Author: Daniel Wilson
If you read this blog on a regular basis, you know that I'm into science fiction. If you know me personally, you know that I'm also into fantasy. But while I love the genres, I tend to be marginally old manish about them; I like the classics and I'm skeptical about the new stuff. As far as sci-fi goes, I like Asimov (I, Robot), I like Wells (The Time Machine), and Carl Sagan is about as modern as I get. So when a friend recommended that I read Robopocalypse, I was intrigued but wary. But I decided, hey, I'd give it a shot. After tearing through it in record Coen time, I have to say that I'm very glad I did.
The story is told almost entirely in flashback and documentation. The main character, Cormac, perceives it as his duty to tell us about the history of the New War; a battle between man and his machines. What started as a science project in AI during a time in which humans relied heavily on robots for domestic and military duties swiftly became a fight for survival, in which a newly liberated robotic army sought to control and pacify their former masters. As the catalytic events of the War are uncovered, heroes emerge and their story is told in unblinking fashion.
At the start of my reading of the book, I was fairly critical. I couldn't help but see Asimov in the details and wonder why I was reading a rip-off of his stories instead of simply reading the originals. When I settled down I realized that all sci-fi will be a retelling of the great authors' works, just as all fantasy will be taken straight from Tolkien. It's unavoidable, and therefor acceptable.

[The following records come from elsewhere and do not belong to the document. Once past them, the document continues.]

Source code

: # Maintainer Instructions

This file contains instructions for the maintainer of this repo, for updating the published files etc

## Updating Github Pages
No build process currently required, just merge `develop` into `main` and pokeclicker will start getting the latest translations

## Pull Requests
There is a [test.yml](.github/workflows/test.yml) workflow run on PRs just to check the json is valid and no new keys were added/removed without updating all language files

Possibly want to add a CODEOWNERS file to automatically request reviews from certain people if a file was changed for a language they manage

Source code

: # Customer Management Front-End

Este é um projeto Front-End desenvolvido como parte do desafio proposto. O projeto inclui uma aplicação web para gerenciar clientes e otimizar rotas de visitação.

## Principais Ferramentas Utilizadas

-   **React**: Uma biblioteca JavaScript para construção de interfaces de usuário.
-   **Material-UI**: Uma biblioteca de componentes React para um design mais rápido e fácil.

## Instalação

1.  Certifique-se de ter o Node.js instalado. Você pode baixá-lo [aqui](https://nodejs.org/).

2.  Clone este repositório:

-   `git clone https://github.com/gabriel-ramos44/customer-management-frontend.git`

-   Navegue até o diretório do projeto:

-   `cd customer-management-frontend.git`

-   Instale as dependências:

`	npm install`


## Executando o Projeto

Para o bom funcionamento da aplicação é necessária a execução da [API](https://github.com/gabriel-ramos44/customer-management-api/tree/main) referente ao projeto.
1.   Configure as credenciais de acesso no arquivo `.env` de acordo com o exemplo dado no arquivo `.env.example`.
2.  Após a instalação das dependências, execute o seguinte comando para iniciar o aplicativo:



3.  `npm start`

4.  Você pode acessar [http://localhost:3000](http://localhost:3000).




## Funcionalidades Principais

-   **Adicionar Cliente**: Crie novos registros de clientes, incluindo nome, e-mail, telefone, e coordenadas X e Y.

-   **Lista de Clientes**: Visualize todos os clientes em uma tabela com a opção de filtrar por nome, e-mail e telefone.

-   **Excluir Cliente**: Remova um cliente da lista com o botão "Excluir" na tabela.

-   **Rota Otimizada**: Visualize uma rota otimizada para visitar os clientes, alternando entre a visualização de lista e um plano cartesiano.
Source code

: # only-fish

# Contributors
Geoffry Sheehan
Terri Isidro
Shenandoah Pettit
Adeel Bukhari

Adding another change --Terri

Putting that aside, the story, the drama, the intensity of the book was phenomenal. I was constantly interested and thoroughly entertained. The style of writing led to very short chapters and a very quick read, allowing me to speed through to the end, and perhaps allowing me to forgive a few failings. The writing itself wasn't great. Ok, it was kind of bad; it was a little cheesy and a little Hollywood. But then again, Dreamworks owned the movie rights to this novel even before it was published, so it was literally made for the big screen, and Wilson is a robotics professor, not Stephen King. Don't look for the next Great Expectations from Robopocalypse, but do look for it in your library and in your theatre in 2014; you will not be disappointed.